When we come to Plato, we find uses of both adjectives, aiônios and aïdios, in the sense of “eternal.” It is in the Timaeus that Plato enters most fully into the question of eternity, and here we find aïdios six times, aiôn four times, and aiônios twice. Plato introduces the concept in reference to the model that the demiurge followed in creating the sensible universe by looking “to the eternal” (pros to aïdion, bis). Then, in a crucial passage, Plato remarks that the created universe was seen to be moving and living, an image of the eternal gods (tôn aïdiôn theôn, 37C6), and adds that it was itself an “eternal living thing” (zoion aïdion). Plato goes on to say that it was the nature of the living thing to be aiônios but that this quality could not be attached to something that was begotten (gennêton). The creator therefore decided to make “a kind of moving image of eternity” (eikô d’epenoei kinêton tina aiônos), and so as he arranged the universe he made “an eternal image moving according to number of the eternity which remains in one” (menontos aiônos en heni kat’arithmon iousan aiônion eikona), and this he called “time.”

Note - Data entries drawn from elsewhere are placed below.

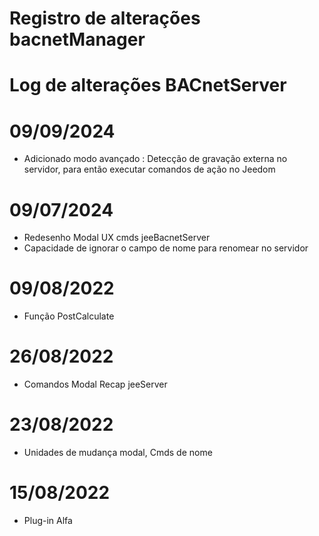 # Registro de alterações bacnetManager

# Log de alterações BACnetServer


# 09/09/2024
- Adicionado modo avançado : Detecção de gravação externa no servidor, para então executar comandos de ação no Jeedom

# 09/07/2024
- Redesenho Modal UX cmds jeeBacnetServer
- Capacidade de ignorar o campo de nome para renomear no servidor

# 09/08/2022
- Função PostCalculate

# 26/08/2022
- Comandos Modal Recap jeeServer

# 23/08/2022
- Unidades de mudança modal, Cmds de nome

# 15/08/2022
- Plug-in Alfa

On the one hand, aïdios and aiônios appear to be virtually interchangeable: the model for the universe is “an eternal living thing” (zôion aïdion) and its nature is eternal (tou zôou phusis ousa aiônios). And yet, Plato seems to have found in the term aiôn a special designation for his notion of eternity as timeless; and with this new sense of aiôn, aiônios too seems to have come into its own as a signifier for what is beyond time. It was Plato who first articulated this idea of eternity, and he would appear to have created a terminology to give it expression. Plato’s conception of a timeless eternity remained specific to Platonism and closely related schools in antiquity.

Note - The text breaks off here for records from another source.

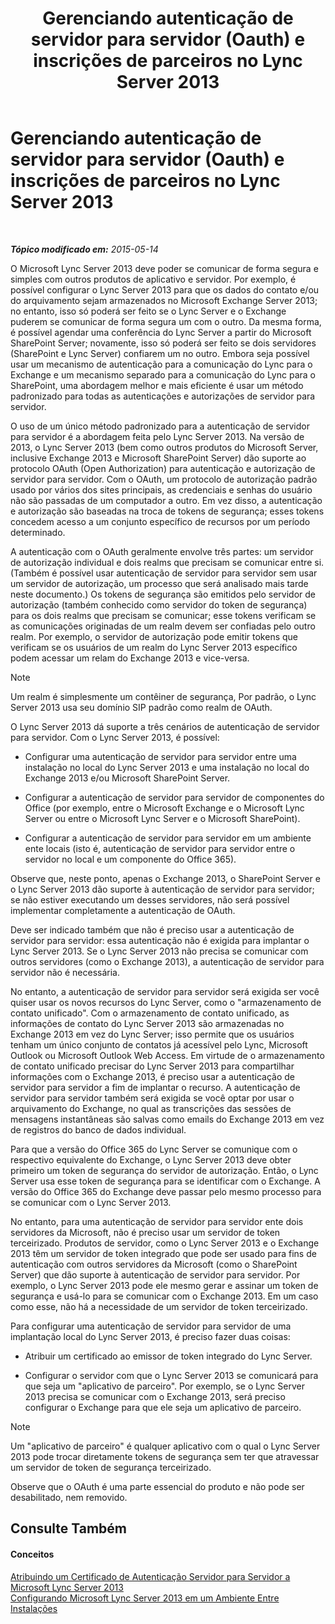﻿---
title: Gerenciando autenticação de servidor para servidor (Oauth) e inscrições de parceiros no Lync Server 2013
TOCTitle: Gerenciando autenticação de servidor para servidor (Oauth) e inscrições de parceiros no Lync Server 2013
ms:assetid: 38848373-c8c6-4097-bf7f-699fe471348d
ms:mtpsurl: https://technet.microsoft.com/pt-br/library/JJ204817(v=OCS.15)
ms:contentKeyID: 49306394
ms.date: 05/19/2016
mtps_version: v=OCS.15
ms.translationtype: HT
---

# Gerenciando autenticação de servidor para servidor (Oauth) e inscrições de parceiros no Lync Server 2013

 

_**Tópico modificado em:** 2015-05-14_

O Microsoft Lync Server 2013 deve poder se comunicar de forma segura e simples com outros produtos de aplicativo e servidor. Por exemplo, é possível configurar o Lync Server 2013 para que os dados do contato e/ou do arquivamento sejam armazenados no Microsoft Exchange Server 2013; no entanto, isso só poderá ser feito se o Lync Server e o Exchange puderem se comunicar de forma segura um com o outro. Da mesma forma, é possível agendar uma conferência do Lync Server a partir do Microsoft SharePoint Server; novamente, isso só poderá ser feito se dois servidores (SharePoint e Lync Server) confiarem um no outro. Embora seja possível usar um mecanismo de autenticação para a comunicação do Lync para o Exchange e um mecanismo separado para a comunicação do Lync para o SharePoint, uma abordagem melhor e mais eficiente é usar um método padronizado para todas as autenticações e autorizações de servidor para servidor.

O uso de um único método padronizado para a autenticação de servidor para servidor é a abordagem feita pelo Lync Server 2013. Na versão de 2013, o Lync Server 2013 (bem como outros produtos do Microsoft Server, inclusive Exchange 2013 e Microsoft SharePoint Server) dão suporte ao protocolo OAuth (Open Authorization) para autenticação e autorização de servidor para servidor. Com o OAuth, um protocolo de autorização padrão usado por vários dos sites principais, as credenciais e senhas do usuário não são passadas de um computador a outro. Em vez disso, a autenticação e autorização são baseadas na troca de tokens de segurança; esses tokens concedem acesso a um conjunto específico de recursos por um período determinado.

A autenticação com o OAuth geralmente envolve três partes: um servidor de autorização individual e dois realms que precisam se comunicar entre si. (Também é possível usar autenticação de servidor para servidor sem usar um servidor de autorização, um processo que será analisado mais tarde neste documento.) Os tokens de segurança são emitidos pelo servidor de autorização (também conhecido como servidor do token de segurança) para os dois realms que precisam se comunicar; esse tokens verificam se as comunicações originadas de um realm devem ser confiadas pelo outro realm. Por exemplo, o servidor de autorização pode emitir tokens que verificam se os usuários de um realm do Lync Server 2013 específico podem acessar um relam do Exchange 2013 e vice-versa.

> [!NOTE]  
> Um realm é simplesmente um contêiner de segurança, Por padrão, o Lync Server 2013 usa seu domínio SIP padrão como realm de OAuth.

O Lync Server 2013 dá suporte a três cenários de autenticação de servidor para servidor. Com o Lync Server 2013, é possível:

  - Configurar uma autenticação de servidor para servidor entre uma instalação no local do Lync Server 2013 e uma instalação no local do Exchange 2013 e/ou Microsoft SharePoint Server.

  - Configurar a autenticação de servidor para servidor de componentes do Office (por exemplo, entre o Microsoft Exchange e o Microsoft Lync Server ou entre o Microsoft Lync Server e o Microsoft SharePoint).

  - Configurar a autenticação de servidor para servidor em um ambiente ente locais (isto é, autenticação de servidor para servidor entre o servidor no local e um componente do Office 365).

Observe que, neste ponto, apenas o Exchange 2013, o SharePoint Server e o Lync Server 2013 dão suporte à autenticação de servidor para servidor; se não estiver executando um desses servidores, não será possível implementar completamente a autenticação de OAuth.

Deve ser indicado também que não é preciso usar a autenticação de servidor para servidor: essa autenticação não é exigida para implantar o Lync Server 2013. Se o Lync Server 2013 não precisa se comunicar com outros servidores (como o Exchange 2013), a autenticação de servidor para servidor não é necessária.

No entanto, a autenticação de servidor para servidor será exigida ser você quiser usar os novos recursos do Lync Server, como o "armazenamento de contato unificado". Com o armazenamento de contato unificado, as informações de contato do Lync Server 2013 são armazenadas no Exchange 2013 em vez do Lync Server; isso permite que os usuários tenham um único conjunto de contatos já acessível pelo Lync, Microsoft Outlook ou Microsoft Outlook Web Access. Em virtude de o armazenamento de contato unificado precisar do Lync Server 2013 para compartilhar informações com o Exchange 2013, é preciso usar a autenticação de servidor para servidor a fim de implantar o recurso. A autenticação de servidor para servidor também será exigida se você optar por usar o arquivamento do Exchange, no qual as transcrições das sessões de mensagens instantâneas são salvas como emails do Exchange 2013 em vez de registros do banco de dados individual.

Para que a versão do Office 365 do Lync Server se comunique com o respectivo equivalente do Exchange, o Lync Server 2013 deve obter primeiro um token de segurança do servidor de autorização. Então, o Lync Server usa esse token de segurança para se identificar com o Exchange. A versão do Office 365 do Exchange deve passar pelo mesmo processo para se comunicar com o Lync Server 2013.

No entanto, para uma autenticação de servidor para servidor ente dois servidores da Microsoft, não é preciso usar um servidor de token terceirizado. Produtos de servidor, como o Lync Server 2013 e o Exchange 2013 têm um servidor de token integrado que pode ser usado para fins de autenticação com outros servidores da Microsoft (como o SharePoint Server) que dão suporte à autenticação de servidor para servidor. Por exemplo, o Lync Server 2013 pode ele mesmo gerar e assinar um token de segurança e usá-lo para se comunicar com o Exchange 2013. Em um caso como esse, não há a necessidade de um servidor de token terceirizado.

Para configurar uma autenticação de servidor para servidor de uma implantação local do Lync Server 2013, é preciso fazer duas coisas:

  - Atribuir um certificado ao emissor de token integrado do Lync Server.

  - Configurar o servidor com que o Lync Server 2013 se comunicará para que seja um "aplicativo de parceiro". Por exemplo, se o Lync Server 2013 precisa se comunicar com o Exchange 2013, será preciso configurar o Exchange para que ele seja um aplicativo de parceiro.

> [!NOTE]  
> Um &quot;aplicativo de parceiro&quot; é qualquer aplicativo com o qual o Lync Server 2013 pode trocar diretamente tokens de segurança sem ter que atravessar um servidor de token de segurança terceirizado.

Observe que o OAuth é uma parte essencial do produto e não pode ser desabilitado, nem removido.

## Consulte Também

#### Conceitos

[Atribuindo um Certificado de Autenticação Servidor para Servidor a Microsoft Lync Server 2013](lync-server-2013-assigning-a-server-to-server-authentication-certificate-to-lync-server-2013.md)  
[Configurando Microsoft Lync Server 2013 em um Ambiente Entre Instalações](lync-server-2013-configuring-lync-server-in-a-cross-premises-environment.md)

Aristotle, as we have said, seems never to use the term aiônios, though there are nearly 300 instances of aïdios, which is Aristotle’s preferred word to designate things eternal. It is clear that Aristotle was not moved to adopt Plato’s novel terminology, whether because he perceived some difference between his own concept of eternity and that of his teacher, or because he felt that aiônios was an unnecessary addition to the philosophical vocabulary, given the respectability of aïdios as the appropriate technical term.
In the Stoics, aïdios occurs over thirty times in the sense of that which endures forever. It is applied to bodies and matter, the onta or realities that truly exist according to Stoic materialism, and above all to god or Zeus. To the extent that the Stoics employed aiônios and aiôn, however, there is either a connection with their specific view of cosmic cycles, as opposed to strictly infinite duration, or else the noun occurs in phrases indicating a long period of time. The Epicureans, in turn, regularly employ aïdios to designate the eternity of such imperishable constituents of the universe as atoms and void. Epicurus uses aiônios in reference to the future life that non-Epicureans expect, with its dreadful punishments: that is, to an afterlife in which Epicureans do not believe, and which does not deserve the name “eternal” (aïdios), properly reserved for truly perpetual elements.